The Concept of War


Regardless of whether you believe the world is a perfect place or you are agnostic, war has a profound effect on the human psyche. It is estimated that up to 90% of the casualties in contemporary conflicts are civilians. The vast majority of these casualties are women. Attempts to resolve these conflicts through peaceful means are often futile.

War is a phenomenon that has been around for ages. Its roots are in ancient civilizations and the writings of Saint Thomas Aquinas. Today, it is a highly organized and politically controlled phenomenon. It is a relation between a state and another state, with a set of rules and conventions that can be traced back to religions and ancient cultures.

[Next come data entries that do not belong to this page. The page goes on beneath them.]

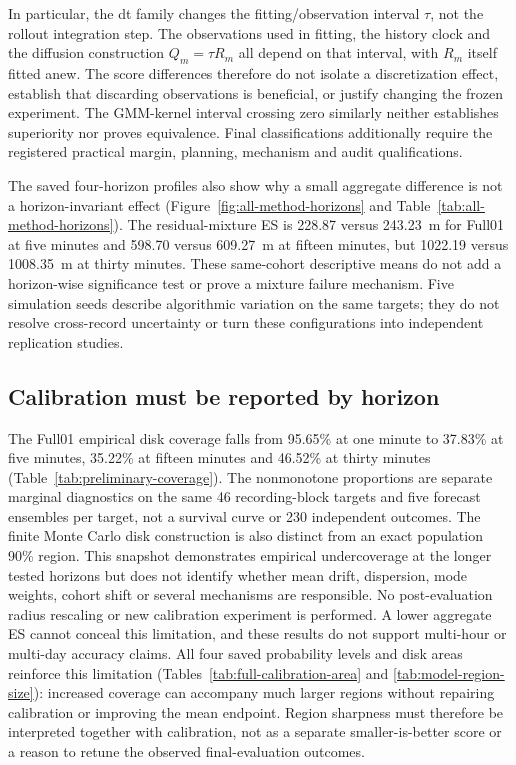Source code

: \documentclass[11pt]{article}
\begin{document}
In particular, the dt family changes the fitting/observation interval $\tau$,
not the rollout integration step. The observations used in fitting, the
history clock and the diffusion construction $Q_m=\tau R_m$ all depend on
that interval, with $R_m$ itself fitted anew. The score differences therefore
do not isolate a discretization effect, establish that discarding observations
is beneficial, or justify changing the frozen experiment. The GMM-kernel
interval crossing zero similarly neither establishes superiority nor proves
equivalence. Final classifications additionally require the registered
practical margin, planning, mechanism and audit qualifications.

The saved four-horizon profiles also show why a small aggregate difference
is not a horizon-invariant effect (Figure~\ref{fig:all-method-horizons} and
Table~\ref{tab:all-method-horizons}). The residual-mixture ES is 228.87 versus
243.23~m for Full01 at five minutes and 598.70 versus 609.27~m at fifteen
minutes, but 1022.19 versus 1008.35~m at thirty minutes. These same-cohort
descriptive means do not add a horizon-wise significance test or prove a
mixture failure mechanism. Five simulation seeds describe algorithmic
variation on the same targets; they do not resolve cross-record uncertainty
or turn these configurations into independent replication studies.

\subsection{Calibration must be reported by horizon}
\label{sec:discussion-calibration}
The Full01 empirical disk coverage falls from 95.65\% at one minute to
37.83\% at five minutes, 35.22\% at fifteen minutes and 46.52\% at thirty
minutes (Table~\ref{tab:preliminary-coverage}). The nonmonotone proportions
are separate marginal diagnostics on the same 46 recording-block targets and
five forecast ensembles per target, not a survival curve or 230 independent
outcomes. The finite Monte Carlo disk construction is also distinct from an
exact population 90\% region. This snapshot demonstrates empirical
undercoverage at the longer tested horizons but does not identify whether
mean drift, dispersion, mode weights, cohort shift or several mechanisms
are responsible. No post-evaluation radius rescaling or new calibration
experiment is performed. A lower aggregate ES cannot conceal this limitation,
and these results do not support multi-hour or multi-day accuracy claims.
All four saved probability levels and disk areas reinforce this limitation
(Tables~\ref{tab:full-calibration-area} and \ref{tab:model-region-size}):
increased coverage can accompany much larger regions without repairing
calibration or improving the mean endpoint. Region sharpness must therefore
be interpreted together with calibration, not as a separate smaller-is-better
score or a reason to retune the observed final-evaluation outcomes.
\end{document}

In the modern day, it is a phenomenon that is governed by international humanitarian law. This law is based on the work of the first Geneva Convention, which was signed in 1864 by twelve European countries. The ICRC, or the International Committee of the Red Cross, has a special role in enforcing the laws of war. It helps the United Nations determine the guilt of war crimes by requiring member states to report violations. It also makes recommendations to update the rules. In the 1990s, the International Criminal Tribunal for the former Yugoslavia helped punish war criminals.

Various philosophers have examined the connection between war and morality. They disagree as to how much of the latter is affected by the nature of war. Some claim that the nature of war discards morality. Others, however, insist that war and morality do not mix.

The concept of war can be traced to Neolithic and Mesolithic times. In these times, the reasons for war were fear of others and threats. Although these reasons have changed over time, they still remain the same. During the Middle Ages, the concept of war was criticized by philosophers, such as Vico. During the Enlightenment, Voltaire argued that famine, plague, and war were the three ingredients of a wretched world.

The modern concept of war is influenced by a number of political schools. These schools differ in their conception of what constitutes war and the responsibility of the state. While some of them, such as Hume and Rousseau, believe that war is an organic part of man’s nature, other writers argue that the state must be active.

The legitimacy of a legal authority to declare war depends on what “the people” want. The state’s leaders are both morally and politically responsible for their actions. The state is a harbinger of war and must ensure that it is waged in a just way. It is therefore a good idea to consider what notions of sovereignty and individuality are at stake in the debate over war.

One of the key concepts of philosophy of war is the relationship between the state and the people. The concept of the state is not unique to war; it also applies to other aspects of political and moral philosophy.